Letters to the editor

Issue 

Bandt Afghan contribution too weak

The measured diplomatic approach as revealed in the excerpts from the Greens’ Adam Brandt in his contribution to the debate on the war in Afghanistan (GLW #858) is limp and disappointing given the importance the Greens gave to having this opportunity in Federal Parliament in helping to stitch a deal with Labor to maintain government. Already Brandt, like so many conviction thinkers before becoming elected, has developed the first tinge of mellowed restraint and clubability having now got a foot in the door of establishment power and influence of the politically right.

True, he speaks of and analyses many of the inconsistencies and incongruities with respect to the officially given reasons for being in Afghanistan: fostering of democracy and human rights and fighting terrorism for example. But such a debate contribution, couched much in terms of military engagement being folly or a mistake, are all quite reasonable fuzzy objections already quite permissible in many dissenting opinions or columns in establishment mainstream newspapers which support and encourages government war policy. They are easily regarded as simply letting the public have a limited say and then encouraging governments to carry on with business as usual.

The reason the US initiated such a brutal conflict as in all theatres of war (and consistently against weak military regimes) is all about hegemony, imperial design and ensuring a strong arm in strategically important material regions of the world. If it involves huge loss of life on either side, administering torture, as well as inconsistency and incongruity in the face of proclaimed public reasons for invasion, so be it. It’s the “Whatever it takes” mentality.

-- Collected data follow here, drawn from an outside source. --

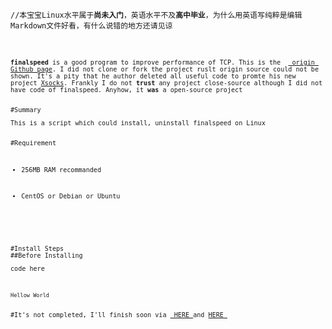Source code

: 
<pre><code>//本宝宝Linux水平属于<strong>尚未入门</strong>，英语水平不及<strong>高中毕业</strong>，为什么用英语写纯粹是编辑Markdown文件好看，有什么说错的地方还请见谅
<code/></pre>

<p><strong>finalspeed</strong> is a good program to improve performance of TCP. This is the  <a href="https://github.com/d1sm/finalspeed/" title="Title"> origin Github page</a>. I did not clone or fork the project ruslt origin source could not be shown. It's a pity that he author deleted all useful code to promte his new project <a href="http://www.xsocks.me/" title="Title">Xsocks</a>. Frankly I do not <strong>trust</strong> any project close-source although I did not have code of finalspeed. Anyhow, it <strong>was</strong> a open-source project </p>
#Summary
<p>This is a script which could install, uninstall finalspeed on Linux</p>
#Requirement
<ul>
<li><p>256MB RAM recommanded</p></li>
<li><p>CentOS or Debian or Ubuntu</p></li>
<pre></pre>
</ul>
#Install Steps
##Before Installing
<p>code here</p>
<pre><code>Hellow World
</code></pre>
#It's not completed, I'll finish soon via <a href="http://www.ip4a.com/t/518.html" title="Title"> HERE </a>and <a href="https://blog.kuoruan.com/82.html" title="Title">HERE </a>

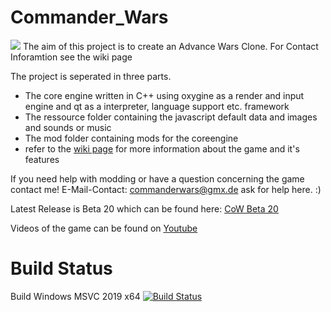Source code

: # Commander_Wars
![](https://i.redd.it/61mcwen38mw51.png)
The aim of this project is to create an Advance Wars Clone. 
For Contact Inforamtion see the wiki page

The project is seperated in three parts.
* The core engine written in C++ using oxygine as a render and input engine and qt as a interpreter, language support etc. framework
* The ressource folder containing the javascript default data and images and sounds or music
* The mod folder containing mods for the coreengine
* refer to the [wiki page](https://github.com/Robosturm/Commander_Wars/wiki) for more information about the game and it's features

If you need help with modding or have a question concerning the game contact me!
E-Mail-Contact: commanderwars@gmx.de ask for help here. :)

Latest Release is Beta 20 which can be found here: [CoW Beta 20](https://github.com/Robosturm/Commander_Wars/releases/tag/Beta_20)

Videos of the game can be found on [Youtube](https://www.youtube.com/user/Robosturm)

# Build Status
Build Windows MSVC 2019 x64 [![Build Status](https://travis-ci.com/Robosturm/Commander_Wars.svg?branch=master)](https://travis-ci.com/Robosturm/Commander_Wars)
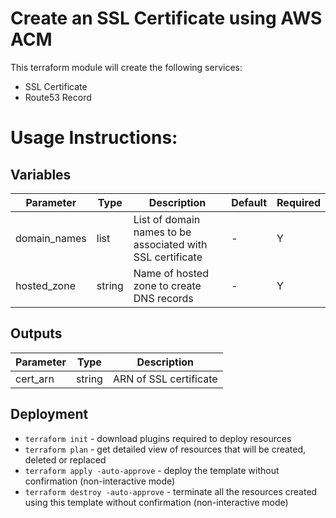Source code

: # Create an SSL Certificate using AWS ACM

This terraform module will create the following services:
- SSL Certificate
- Route53 Record

# Usage Instructions:
## Variables
| Parameter             | Type    | Description                                                                                                                                                          | Default       | Required |
|-----------------------|---------|----------------------------------------------------------------------------------------------------------------------------------------------------------------------|---------------|----------|
| domain_names                | list  | List of domain names to be associated with SSL certificate                                                                                                                                  | -              | Y        |
| hosted_zone            | string    | Name of hosted zone to create DNS records                                                                                                              | -              | Y        |

## Outputs
| Parameter           | Type   | Description               |
|---------------------|--------|---------------------------|
| cert_arn           | string | ARN of SSL certificate            |

## Deployment
- `terraform init` - download plugins required to deploy resources
- `terraform plan` - get detailed view of resources that will be created, deleted or replaced
- `terraform apply -auto-approve` - deploy the template without confirmation (non-interactive mode)
- `terraform destroy -auto-approve` - terminate all the resources created using this template without confirmation (non-interactive mode)
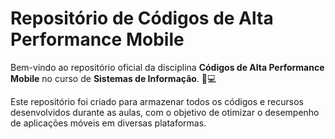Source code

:# Repositório de Códigos de Alta Performance Mobile

Bem-vindo ao repositório oficial da disciplina **Códigos de Alta Performance Mobile** no curso de **Sistemas de Informação**. 📱💻

Este repositório foi criado para armazenar todos os códigos e recursos desenvolvidos durante as aulas, com o objetivo de otimizar o desempenho de aplicações móveis em diversas plataformas.
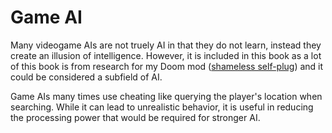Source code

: # Game AI

Many videogame AIs are not truely AI in that they do not learn, instead they create an illusion of intelligence.
However, it is included in this book as a lot of this book is from research for my Doom mod ([shameless self-plug](https://github.com/zippeykeys12/rogzis)) and it could be considered a subfield of AI.

Game AIs many times use cheating like querying the player's location when searching.
While it can lead to unrealistic behavior, it is useful in reducing the processing power that would be required for stronger AI.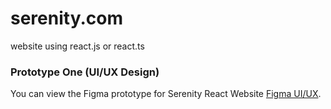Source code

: # serenity.com
 website using react.js or react.ts

### Prototype One (UI/UX Design)
You can view the Figma prototype for Serenity React Website [Figma UI/UX](https://www.figma.com/file/UNRPJy7A8X8zQRH4pmQwd0/Serenity-React-Website?type=design&node-id=0%3A1&mode=design&t=OyX1olDPS17ROohD-1).
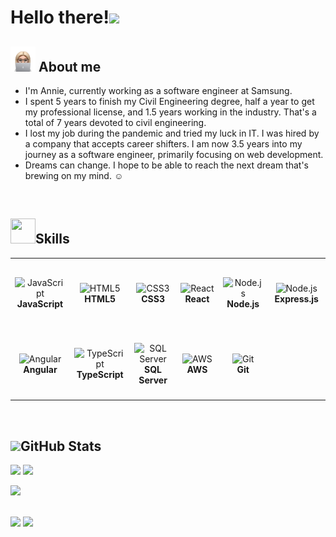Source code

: <h1 align="left"><b>Hello there!</b><img src="https://media.giphy.com/media/hvRJCLFzcasrR4ia7z/giphy.gif" width="35"></h1>

## <picture><img src = "./assets/about-me.png" width = "40"></picture> **About me**

- I'm Annie, currently working as a software engineer at Samsung.
- I spent 5 years to finish my Civil Engineering degree, half a year to get my professional license, and 1.5 years working in the industry. That's a total of 7 years devoted to civil engineering.
- I lost my job during the pandemic and tried my luck in IT. I was hired by a company that accepts career shifters. I am now 3.5 years into my journey as a software engineer, primarily focusing on web development.
- Dreams can change. I hope to be able to reach the next dream that's brewing on my mind. ☺️


<br>

## <img src="https://media0.giphy.com/media/qAwL4XhCeuJR5qDTmo/giphy.gif" width ="40" height="40">**Skills**

<table>
  <tr>
    <td align="center" height="108" width="108">
      <img
        src="https://cdn.jsdelivr.net/gh/devicons/devicon/icons/javascript/javascript-original.svg"
        width="48"
        height="48"
        alt="JavaScript"
      />
      <br /><strong>JavaScript</strong>
    </td>
    <td align="center" height="108" width="108">
      <img
        src="https://cdn.jsdelivr.net/gh/devicons/devicon/icons/html5/html5-original.svg"
        width="48"
        height="48"
        alt="HTML5"
      />
      <br /><strong>HTML5</strong>
    </td>
    <td align="center" height="108" width="108">
      <img
        src="https://cdn.jsdelivr.net/gh/devicons/devicon/icons/css3/css3-original.svg"
        width="48"
        height="48"
        alt="CSS3"
      />
      <br /><strong>CSS3</strong>
    </td>
    <td align="center" height="108" width="108">
      <img
        src="https://cdn.jsdelivr.net/gh/devicons/devicon/icons/react/react-original.svg"
        width="48"
        height="48"
        alt="React"
      />
      <br /><strong>React</strong>
    </td>
    <td align="center" height="108" width="108">
      <img
        src="https://cdn.jsdelivr.net/gh/devicons/devicon/icons/nodejs/nodejs-original-wordmark.svg"
        width="48"
        height="48"
        alt="Node.js"
      />
      <br /><strong>Node.js</strong>
    </td>
    <td align="center" height="108" width="108">
      <img
        src="https://cdn.jsdelivr.net/gh/devicons/devicon/icons/express/express-original.svg"
        width="48"
        height="48"
        alt="Node.js"
      />
      <br /><strong>Express.js</strong>
    </td>
  </tr>
  <tr>
    <td align="center" height="108" width="108">
      <img
        src="https://cdn.jsdelivr.net/gh/devicons/devicon/icons/angularjs/angularjs-original.svg"
        width="48"
        height="48"
        alt="Angular"
      />
      <br /><strong>Angular</strong>
    </td>
    <td align="center" height="108" width="108">
      <img
        src="https://cdn.jsdelivr.net/gh/devicons/devicon/icons/typescript/typescript-original.svg"
        width="48"
        height="48"
        alt="TypeScript"
      />
      <br /><strong>TypeScript</strong>
    </td>
    <td align="center" height="108" width="108">
      <img
        src="https://cdn.jsdelivr.net/gh/devicons/devicon/icons/microsoftsqlserver/microsoftsqlserver-plain.svg"
        width="48"
        height="48"
        alt="SQL Server"
      />
      <br /><strong>SQL Server</strong>
    </td>
    <td align="center" height="108" width="108">
      <img
        src="https://cdn.jsdelivr.net/gh/devicons/devicon/icons/amazonwebservices/amazonwebservices-original.svg"
        width="48"
        height="48"
        alt="AWS"
      />
      <br /><strong>AWS</strong>
    </td>
    <td align="center" height="108" width="108">
      <img
        src="https://cdn.jsdelivr.net/gh/devicons/devicon/icons/git/git-original.svg"
        width="48"
        height="48"
        alt="Git"
      />
      <br /><strong>Git</strong>
    </td>
  </tr>
</table>

<br>

## <img src="https://media4.giphy.com/media/RVWSqOsgDAq0W3051o/giphy.gif" width="40"><b>GitHub Stats</b>

<img
  src="https://github-readme-stats.vercel.app/api?username=amsandiego&show_icons=true&theme=react&&hide_border=true"
/>
<img
  src="https://github-readme-streak-stats.herokuapp.com/?user=amsandiego&&theme=react&&hide_border=true"
/>
<p><img
  src="https://komarev.com/ghpvc/?username=amsandiego&color=blueviolet"
/></p>
<br/><a href="https://www.linkedin.com/in/amsandiego"><img src="https://img.shields.io/badge/linkedin-%230077B5.svg?&style=for-the-badge&logo=linkedin&logoColor=white" height=25></a>
<a href="mailto:annamarie.sandiego@gmail.com"><img src="https://img.shields.io/badge/Gmail-D14836?style=for-the-badge&logo=gmail&logoColor=white" height=25></a>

These are themes which the likes of John Pilger, Noam Chomsky and a raft of other thinkers and writers have been hammering for decades, but whose high level of argument, understanding and vision are not sought widely or often in the corporate media for public consumption and education. It is all too close to the bone and the ever precious American Alliance is too important to offend.

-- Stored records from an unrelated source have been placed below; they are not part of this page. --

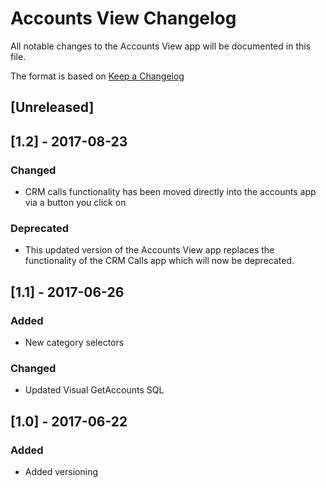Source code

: # Accounts View Changelog
All notable changes to the Accounts View app will be documented in this file.

The format is based on [Keep a Changelog](http://keepachangelog.com/en/1.0.0/)

## [Unreleased]

## [1.2] - 2017-08-23
### Changed
- CRM calls functionality has been moved directly into the accounts app via a button you click on

### Deprecated
- This updated version of the Accounts View app replaces the functionality of the CRM Calls app which will now be deprecated.

## [1.1] - 2017-06-26
### Added
- New category selectors

### Changed
- Updated Visual GetAccounts SQL

## [1.0] - 2017-06-22
### Added
- Added versioning
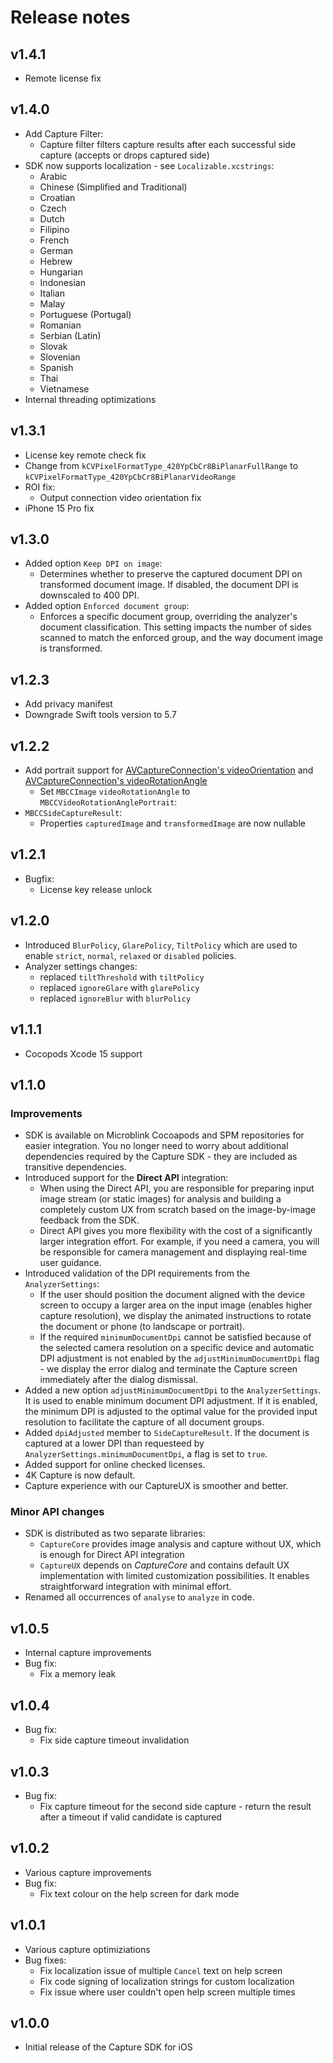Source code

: # Release notes

## v1.4.1

- Remote license fix

## v1.4.0

- Add Capture Filter:
    - Capture filter filters capture results after each successful side capture (accepts or drops captured side)
- SDK now supports localization - see `Localizable.xcstrings`:
	- Arabic
	- Chinese (Simplified and Traditional)
	- Croatian
	- Czech
	- Dutch
	- Filipino
	- French
	- German
	- Hebrew
	- Hungarian
	- Indonesian
	- Italian
	- Malay
	- Portuguese (Portugal)
	- Romanian
	- Serbian (Latin)
	- Slovak
	- Slovenian
	- Spanish
	- Thai
	- Vietnamese 
- Internal threading optimizations

## v1.3.1

- License key remote check fix
- Change from `kCVPixelFormatType_420YpCbCr8BiPlanarFullRange` to `kCVPixelFormatType_420YpCbCr8BiPlanarVideoRange`
- ROI fix:
    - Output connection video orientation fix
- iPhone 15 Pro fix 

## v1.3.0

- Added option `Keep DPI on image`:
    - Determines whether to preserve the captured document DPI on transformed document image. If disabled, the document DPI is downscaled to 400 DPI.
- Added option `Enforced document group`:
    - Enforces a specific document group, overriding the analyzer's document classification. This setting impacts the number of sides scanned to match the enforced group, and the way document image is transformed.

## v1.2.3

- Add privacy manifest
- Downgrade Swift tools version to 5.7

## v1.2.2

- Add portrait support for [AVCaptureConnection's videoOrientation](https://developer.apple.com/documentation/avfoundation/avcaptureconnection/1389415-videoorientation?language=objc) and [AVCaptureConnection's videoRotationAngle](https://developer.apple.com/documentation/avfoundation/avcaptureconnection/4172595-videorotationangle?language=objc)
	- Set `MBCCImage` `videoRotationAngle` to `MBCCVideoRotationAnglePortrait`: 
- `MBCCSideCaptureResult`:
	- Properties `capturedImage` and `transformedImage` are now nullable

## v1.2.1

- Bugfix:
    - License key release unlock

## v1.2.0

- Introduced `BlurPolicy`, `GlarePolicy`, `TiltPolicy` which are used to enable `strict`, `normal`, `relaxed` or `disabled` policies.
- Analyzer settings changes:
    - replaced `tiltThreshold` with `tiltPolicy`
    - replaced `ignoreGlare` with `glarePolicy`
    - replaced `ignoreBlur` with `blurPolicy`

## v1.1.1

- Cocopods Xcode 15 support

## v1.1.0

### Improvements

- SDK is available on Microblink Cocoapods and SPM repositories for easier integration. You no longer need to worry about additional dependencies required by the Capture SDK - they are included as transitive dependencies.
- Introduced support for the **Direct API** integration: 
    - When using the Direct API, you are responsible for preparing input image stream (or static images) for analysis and building a completely custom UX from scratch based on the image-by-image feedback from the SDK.
    - Direct API gives you more flexibility with the cost of a significantly larger integration effort. For example, if you need a camera, you will be responsible for camera management and displaying real-time user guidance.
- Introduced validation of the DPI requirements from the `AnalyzerSettings`:
    - If the user should position the document aligned with the device screen to occupy a larger area on the input image (enables higher capture resolution), we display the animated instructions to rotate the document or phone (to landscape or portrait).
    - If the required `minimumDocumentDpi` cannot be satisfied because of the selected camera resolution on a specific device and automatic DPI adjustment is not enabled by the `adjustMinimumDocumentDpi` flag - we display the error dialog and terminate the Capture screen immediately after the dialog dismissal.
- Added a new option `adjustMinimumDocumentDpi` to the `AnalyzerSettings`. It is used to enable minimum document DPI adjustment. If it is enabled, the minimum DPI is adjusted to the optimal value for the provided input resolution to facilitate the capture of all document groups.
- Added `dpiAdjusted` member to `SideCaptureResult`. If the document is captured at a lower DPI than requesteed by `AnalyzerSettings.minimumDocumentDpi`, a flag is set to `true`.
- Added support for online checked licenses.
- 4K Capture is now default.
- Capture experience with our CaptureUX is smoother and better.

### Minor API changes

- SDK is distributed as two separate libraries:
    - `CaptureCore` provides image analysis and capture without UX, which is enough for Direct API integration
    - `CaptureUX` depends on *CaptureCore* and contains default UX implementation with limited customization possibilities. It enables straightforward integration with minimal effort.
- Renamed all occurrences of `analyse` to `analyze` in code.

## v1.0.5

- Internal capture improvements
- Bug fix:
	- Fix a memory leak

## v1.0.4

- Bug fix:
	- Fix side capture timeout invalidation

## v1.0.3

- Bug fix:
	- Fix capture timeout for the second side capture - return the result after a timeout if valid candidate is captured

## v1.0.2

- Various capture improvements
- Bug fix:
	- Fix text colour on the help screen for dark mode

## v1.0.1

- Various capture optimiziations
- Bug fixes:
	- Fix localization issue of multiple `Cancel` text on help screen
	- Fix code signing of localization strings for custom localization
	- Fix issue where user couldn't open help screen multiple times

## v1.0.0

- Initial release of the Capture SDK for iOS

Adam Brandt had a heaven sent opportunity to have launched his speech for bringing the troops home much more to the point. Instead he settled largely into the comfort zone of debate and actually contributed some way in the “Debate” on war farce which Pip Hinman writes more vigorously about elsewhere in GLW #858.

Nigel Rogers
Mt. Nelson,
Tasmania

Proud of Assange

Coming from a culture that once delighted in giving the "finger" to authority, the Australian in me is very proud of Julian Assange.

Obsequious governments in the western world have bowed to US pressure to condemn the messenger.

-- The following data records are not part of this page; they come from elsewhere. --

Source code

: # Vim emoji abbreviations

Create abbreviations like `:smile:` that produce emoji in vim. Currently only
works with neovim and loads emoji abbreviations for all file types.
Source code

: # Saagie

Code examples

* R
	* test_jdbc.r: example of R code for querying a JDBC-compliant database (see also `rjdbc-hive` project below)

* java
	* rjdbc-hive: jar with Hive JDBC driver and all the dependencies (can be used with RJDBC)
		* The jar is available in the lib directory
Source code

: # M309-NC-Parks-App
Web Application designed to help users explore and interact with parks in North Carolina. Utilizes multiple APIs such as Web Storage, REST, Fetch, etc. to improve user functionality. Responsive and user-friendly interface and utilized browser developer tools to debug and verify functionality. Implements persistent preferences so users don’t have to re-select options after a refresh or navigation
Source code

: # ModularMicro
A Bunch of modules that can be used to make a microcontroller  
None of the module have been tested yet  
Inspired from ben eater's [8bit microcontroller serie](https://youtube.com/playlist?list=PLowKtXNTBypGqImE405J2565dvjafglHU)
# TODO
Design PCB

This courageous man has risked his life and freedom to shed light into the darkness of US hegemony.

If, by some miracle, I were to give birth to a son, he would be named "Julian" as that name seems to breed men with a true social conscience as per Assange, Burnside and Disney.

Mary Doyle
Faulconbridge, NSW

Pay piece was pertinent

Green Left Weekly’s article about the scandal of women’s wages in Australia was very pertinent. At the WA Civil Service Association’s annual delegates’ convention on November 9 and 10 in Perth we were told that the gap between men’s and women’s wages nation-wide is 17%, but in WA it is 27%.

That is probably a measure of the extent to which women are frozen out of jobs in the mining sector and it speaks volumes about sexism in WA society.

A subsidiary issue is that the WA mining industry is a fossilised bastion of macho male attitudes, attitudes that have disappeared from other areas of Australian society.

Those attitudes show up in unsafe workplace behaviours. The cliche in the mining sector is the saying “toughen up, princess” said to any man who expresses doubts about the safety of a work practice.

Overall, everyone loses when sexism is present, even if there are relative benefits for the blokes.